Wednesday, September 17, 2008

Meet Linda

As I search for a sense of the direction with this blog, one thing stands out that I want accomplish. Many people refuse to view aging as an indictment. They’re stepping up to the plate, taking on huge personal challenges and making a difference in the world. We’re going highlight to these individuals because they deserve it, but also to inspire and motivate the rest of us to do something.

I’m starting with someone who is taking on a challenge only a few of us would even fantasize about. Part of the reason I want to showcase her is our dreams are often too small. It’s important to step the dreams up a notch and pick something that is worth doing.

Linda has definitely done that. She is my daughter in-law’s aunt and I only recently learned of her quest. It certainly is worth knowing about and supporting. Linda has committed to run 7 marathons on 7 continents in one year. The audacity of this boggles my mind. I’m also intrigued and excited for her.

Linda has already run five of the seven marathons. Visit her website and let her know you’re rooting for her.

Friday, September 12, 2008

More Insight

After I posted the blog yesterday, I had another insight of why I was feeling overwhelmed. I struggle at a lot of things, but personal insight isn't one of them.

I'm new to blogging. I started because I want to share my journey, connect to others, share the concepts of Retirment Life Matters, and realistically use it as a marketing tool. Blogging is just one small piece of the overall pie for me.

As I started reading other blogs, I was amazed by the content, both the quality and the frequency, the traffic, and the business aspect of it. The blogs I hold especially in esteem are
WomenBloom-I just met Allison, but she finds time to write about the hurricane that is coming. And then there is The Boomer Chronicles . She must have a 100 blogs on her blogroll. Of course, there are many more I've run across over the last three months, but my favorite is Fat Fighter TV. Not only does she add incredible content every day, she is very focused on her mission and finds time to comment on most of my entries.

There was a shift that occurred in me. Instead of using these other blogs as inspiration, I started using them as my standard. When my shifted my focus from my own intent to trying to be as good as them, I lost myself and became overwhelmed.

Once I realized what I was doing, I could shift back to my own internal compass. I want to share my own journey, the growth or RLM and hopefully spotlight boomers who are making a difference in the world. I'm going to stop being concerned about having to post every day and all the other things that were driving me crazy.
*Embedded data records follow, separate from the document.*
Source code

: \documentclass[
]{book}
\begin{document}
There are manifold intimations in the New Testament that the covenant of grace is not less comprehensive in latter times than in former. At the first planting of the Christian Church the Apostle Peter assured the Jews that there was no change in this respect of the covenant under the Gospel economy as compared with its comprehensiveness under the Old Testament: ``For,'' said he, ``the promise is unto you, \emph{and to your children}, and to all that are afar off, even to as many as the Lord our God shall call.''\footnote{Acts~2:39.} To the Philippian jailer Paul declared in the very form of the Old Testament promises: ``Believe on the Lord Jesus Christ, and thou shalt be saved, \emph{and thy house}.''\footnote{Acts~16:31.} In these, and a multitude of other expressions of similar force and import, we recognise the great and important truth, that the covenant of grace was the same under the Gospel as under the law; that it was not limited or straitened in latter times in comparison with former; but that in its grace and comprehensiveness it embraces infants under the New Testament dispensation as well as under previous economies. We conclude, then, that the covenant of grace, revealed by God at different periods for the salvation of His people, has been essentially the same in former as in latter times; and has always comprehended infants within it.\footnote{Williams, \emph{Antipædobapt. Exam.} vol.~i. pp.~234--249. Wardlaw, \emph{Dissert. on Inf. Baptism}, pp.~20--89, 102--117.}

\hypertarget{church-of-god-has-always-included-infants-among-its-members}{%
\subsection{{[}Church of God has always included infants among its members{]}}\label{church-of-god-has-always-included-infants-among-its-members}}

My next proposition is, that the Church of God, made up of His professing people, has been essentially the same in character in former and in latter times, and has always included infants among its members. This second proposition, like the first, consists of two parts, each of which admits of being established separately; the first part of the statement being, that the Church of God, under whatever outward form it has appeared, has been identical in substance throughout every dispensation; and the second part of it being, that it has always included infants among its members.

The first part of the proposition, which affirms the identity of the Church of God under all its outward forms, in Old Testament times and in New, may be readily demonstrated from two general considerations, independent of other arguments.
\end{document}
Thursday, September 11, 2008

Honoring the Day

I’ve been feeling really overwhelmed the last couple of weeks. Hence, the reason I haven’t been writing in the blog. There are a couple of reasons for this.
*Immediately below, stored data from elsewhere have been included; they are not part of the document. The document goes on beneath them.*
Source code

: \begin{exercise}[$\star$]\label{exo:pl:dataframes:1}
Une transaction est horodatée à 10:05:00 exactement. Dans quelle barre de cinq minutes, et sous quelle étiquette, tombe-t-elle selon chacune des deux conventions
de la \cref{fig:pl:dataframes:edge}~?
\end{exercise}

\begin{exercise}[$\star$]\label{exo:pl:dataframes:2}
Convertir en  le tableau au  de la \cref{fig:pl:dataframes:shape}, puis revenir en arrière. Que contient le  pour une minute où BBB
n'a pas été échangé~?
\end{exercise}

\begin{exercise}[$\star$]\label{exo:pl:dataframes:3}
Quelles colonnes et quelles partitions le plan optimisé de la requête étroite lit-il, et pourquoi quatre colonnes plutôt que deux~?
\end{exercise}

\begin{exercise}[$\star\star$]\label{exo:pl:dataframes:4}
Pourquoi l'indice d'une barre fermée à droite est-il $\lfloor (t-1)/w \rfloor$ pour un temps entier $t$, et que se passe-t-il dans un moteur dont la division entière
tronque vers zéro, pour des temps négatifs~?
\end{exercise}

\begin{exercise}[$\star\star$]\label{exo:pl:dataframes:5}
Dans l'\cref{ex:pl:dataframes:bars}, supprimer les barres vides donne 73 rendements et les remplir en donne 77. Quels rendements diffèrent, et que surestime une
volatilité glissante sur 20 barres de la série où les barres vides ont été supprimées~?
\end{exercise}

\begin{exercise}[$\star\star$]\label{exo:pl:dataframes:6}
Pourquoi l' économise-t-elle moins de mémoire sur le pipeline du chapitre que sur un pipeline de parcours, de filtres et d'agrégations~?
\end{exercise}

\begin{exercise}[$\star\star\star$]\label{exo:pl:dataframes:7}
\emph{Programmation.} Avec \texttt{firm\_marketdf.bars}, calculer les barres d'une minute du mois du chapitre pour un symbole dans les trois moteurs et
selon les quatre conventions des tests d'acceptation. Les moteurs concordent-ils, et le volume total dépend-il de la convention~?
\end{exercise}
The first and most obvious is I’m not living in the present. In this present moment, my life is serene. I don’t want to sound absurd, but it is. It’s 6:20 am, light is just starting to creep over the horizon. I’m sitting at my desk, with a warm cup coffee, David Arkenstone plays in the background and the world is right.

If I take my eye off the moment, and survey the future, the to-do list, I realize I can’t do all the things I want to do, all the things I say I need to do. At that moment, the serenity is lost, and I start to panic.

When I decided to share this feeling in the blog, I was reminded today is the anniversary of 9/11. One the results of that tragic day were people took a breath, gathered with their loved ones and questioned what is important.

As I sit here in the still of the morning, I think it’s important for me, to ask the same question. My work is very important me, but what is the vision of what I want to do? It’s not about this blog, or a newsletter or setting up a presentation to conduct a workshop.

It is about all of us finding and living from our own personal vision of who we want to be in the world. What we do should really come from that vision.

Today, as you go about your business, don’t just think about the tragedy of this day. Think about the lesson and the opportunity that came from the horror to reconnect to our loved ones and commit to what is truly important.

Monday, September 8, 2008

21 Days and counting

We had a retirement test run last week. My husband was on vacation, but we didn’t do anything. I had a lot of work to do and we’re waiting to travel until the end of the year.

We have twenty-one days until his retirement. I know it will be fine, but I don’t have any illusions that it’s going to be happy ever after. I’m the ultimate optimist, but I’m also a pragmatist.

He’s taking on more of the cooking and washing dishes-yes. He’s done most of the laundry for years. I can thank the Denver Broncos for that, since Sunday is laundry day. He’ll help with the cleaning, but I don’t thing we’ll have that meticulous Better Homes and Garden house.

In return, I have someone to sleep with every night for the first time in many years. I kind of looking forward to it and not. I have to give up the remote-I think I complained about that before.
Even though I help others go through this transition, the fact is, I love my life the way it is right now. I’m reasonably sure, I will love the next phase also, but it’s true, we get to a stage of life, where we get comfortable and don’t seek change for the fun of it.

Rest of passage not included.